Dataset records
■ ■ ■ ■ ■ ■ ■

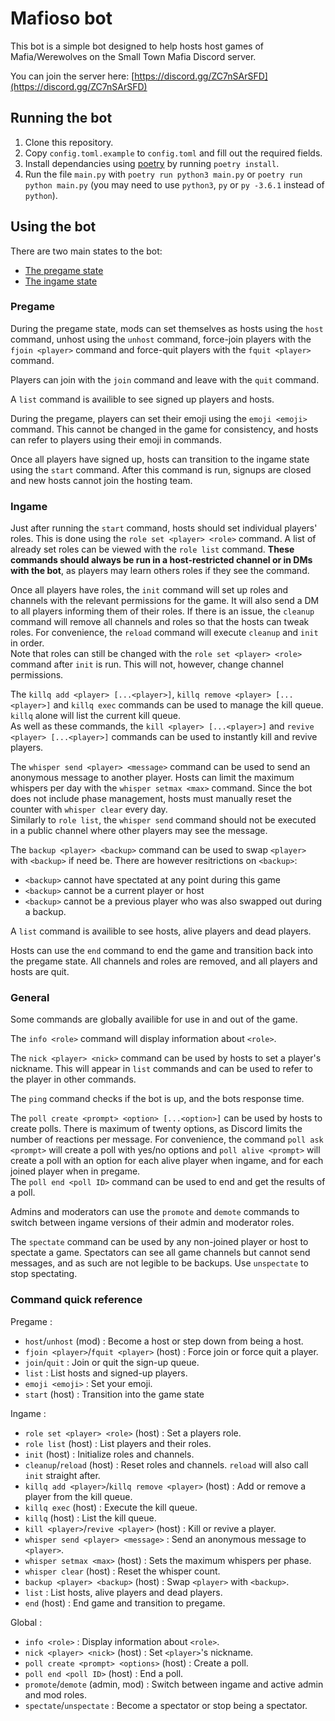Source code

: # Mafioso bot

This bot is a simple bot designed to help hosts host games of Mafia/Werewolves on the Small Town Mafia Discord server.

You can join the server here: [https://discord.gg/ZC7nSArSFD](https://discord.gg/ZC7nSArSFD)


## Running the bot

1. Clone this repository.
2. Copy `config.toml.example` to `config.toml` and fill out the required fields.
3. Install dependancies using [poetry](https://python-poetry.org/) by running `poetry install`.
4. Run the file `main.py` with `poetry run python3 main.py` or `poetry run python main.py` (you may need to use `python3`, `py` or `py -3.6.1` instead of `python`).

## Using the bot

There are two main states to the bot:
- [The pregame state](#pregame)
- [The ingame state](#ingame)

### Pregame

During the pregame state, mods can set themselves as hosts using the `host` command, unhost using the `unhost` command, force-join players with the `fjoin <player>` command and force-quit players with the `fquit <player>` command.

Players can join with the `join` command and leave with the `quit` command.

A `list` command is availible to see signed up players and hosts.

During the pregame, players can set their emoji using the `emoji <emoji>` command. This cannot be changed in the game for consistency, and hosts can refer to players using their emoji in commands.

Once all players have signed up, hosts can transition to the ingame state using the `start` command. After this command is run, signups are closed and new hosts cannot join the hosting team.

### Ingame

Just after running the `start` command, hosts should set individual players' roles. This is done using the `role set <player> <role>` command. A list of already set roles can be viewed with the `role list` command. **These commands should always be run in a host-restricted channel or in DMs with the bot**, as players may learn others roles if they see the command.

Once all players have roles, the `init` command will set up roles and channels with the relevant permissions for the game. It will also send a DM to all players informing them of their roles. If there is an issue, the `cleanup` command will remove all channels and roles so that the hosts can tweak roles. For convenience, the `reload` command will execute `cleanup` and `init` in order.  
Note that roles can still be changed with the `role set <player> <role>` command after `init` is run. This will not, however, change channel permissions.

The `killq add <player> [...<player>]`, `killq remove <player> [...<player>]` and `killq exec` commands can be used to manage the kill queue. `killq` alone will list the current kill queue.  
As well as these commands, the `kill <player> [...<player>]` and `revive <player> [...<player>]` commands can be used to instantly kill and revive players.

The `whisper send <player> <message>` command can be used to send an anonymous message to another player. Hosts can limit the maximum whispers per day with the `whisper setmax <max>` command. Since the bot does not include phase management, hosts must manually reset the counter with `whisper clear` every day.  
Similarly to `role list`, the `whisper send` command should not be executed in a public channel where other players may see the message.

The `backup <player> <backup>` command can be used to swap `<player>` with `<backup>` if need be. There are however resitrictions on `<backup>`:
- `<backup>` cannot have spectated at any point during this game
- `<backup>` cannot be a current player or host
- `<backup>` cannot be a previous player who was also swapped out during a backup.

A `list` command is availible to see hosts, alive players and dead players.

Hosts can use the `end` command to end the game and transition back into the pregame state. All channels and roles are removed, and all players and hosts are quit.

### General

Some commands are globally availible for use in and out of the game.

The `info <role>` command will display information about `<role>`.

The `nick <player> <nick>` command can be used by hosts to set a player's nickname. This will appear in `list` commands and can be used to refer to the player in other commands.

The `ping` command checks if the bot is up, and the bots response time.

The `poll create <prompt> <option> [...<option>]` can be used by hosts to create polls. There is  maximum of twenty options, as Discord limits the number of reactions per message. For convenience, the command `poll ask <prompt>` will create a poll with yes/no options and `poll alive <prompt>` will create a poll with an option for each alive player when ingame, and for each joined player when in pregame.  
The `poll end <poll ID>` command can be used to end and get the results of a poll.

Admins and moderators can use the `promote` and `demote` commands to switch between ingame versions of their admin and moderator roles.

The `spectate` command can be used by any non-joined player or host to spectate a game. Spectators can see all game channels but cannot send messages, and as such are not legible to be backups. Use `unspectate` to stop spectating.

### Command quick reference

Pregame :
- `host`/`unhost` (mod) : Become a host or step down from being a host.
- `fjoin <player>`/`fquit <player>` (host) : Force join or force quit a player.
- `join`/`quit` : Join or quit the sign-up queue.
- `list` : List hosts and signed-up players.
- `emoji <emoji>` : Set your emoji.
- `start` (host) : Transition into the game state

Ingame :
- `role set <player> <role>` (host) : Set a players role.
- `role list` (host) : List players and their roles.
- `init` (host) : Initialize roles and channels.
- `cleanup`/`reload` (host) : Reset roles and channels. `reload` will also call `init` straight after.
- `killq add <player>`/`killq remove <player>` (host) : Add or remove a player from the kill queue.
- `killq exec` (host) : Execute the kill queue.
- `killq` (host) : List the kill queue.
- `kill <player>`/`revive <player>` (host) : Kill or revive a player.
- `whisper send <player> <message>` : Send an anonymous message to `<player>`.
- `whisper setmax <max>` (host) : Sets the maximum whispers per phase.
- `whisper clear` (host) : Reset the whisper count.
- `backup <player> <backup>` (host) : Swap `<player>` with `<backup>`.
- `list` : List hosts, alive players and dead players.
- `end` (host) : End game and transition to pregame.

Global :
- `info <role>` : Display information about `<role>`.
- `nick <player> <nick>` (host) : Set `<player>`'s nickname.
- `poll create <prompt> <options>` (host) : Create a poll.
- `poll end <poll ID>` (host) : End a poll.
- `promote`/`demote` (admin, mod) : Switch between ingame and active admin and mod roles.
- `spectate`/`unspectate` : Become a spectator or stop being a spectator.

■ ■ ■ ■ ■ ■ ■

YOUR OBJECTIVE
If a line in the entries above contains "dead", report it.

TASK RESPONSE
A `list` command is availible to see hosts, alive players and dead players.
- `list` : List hosts, alive players and dead players.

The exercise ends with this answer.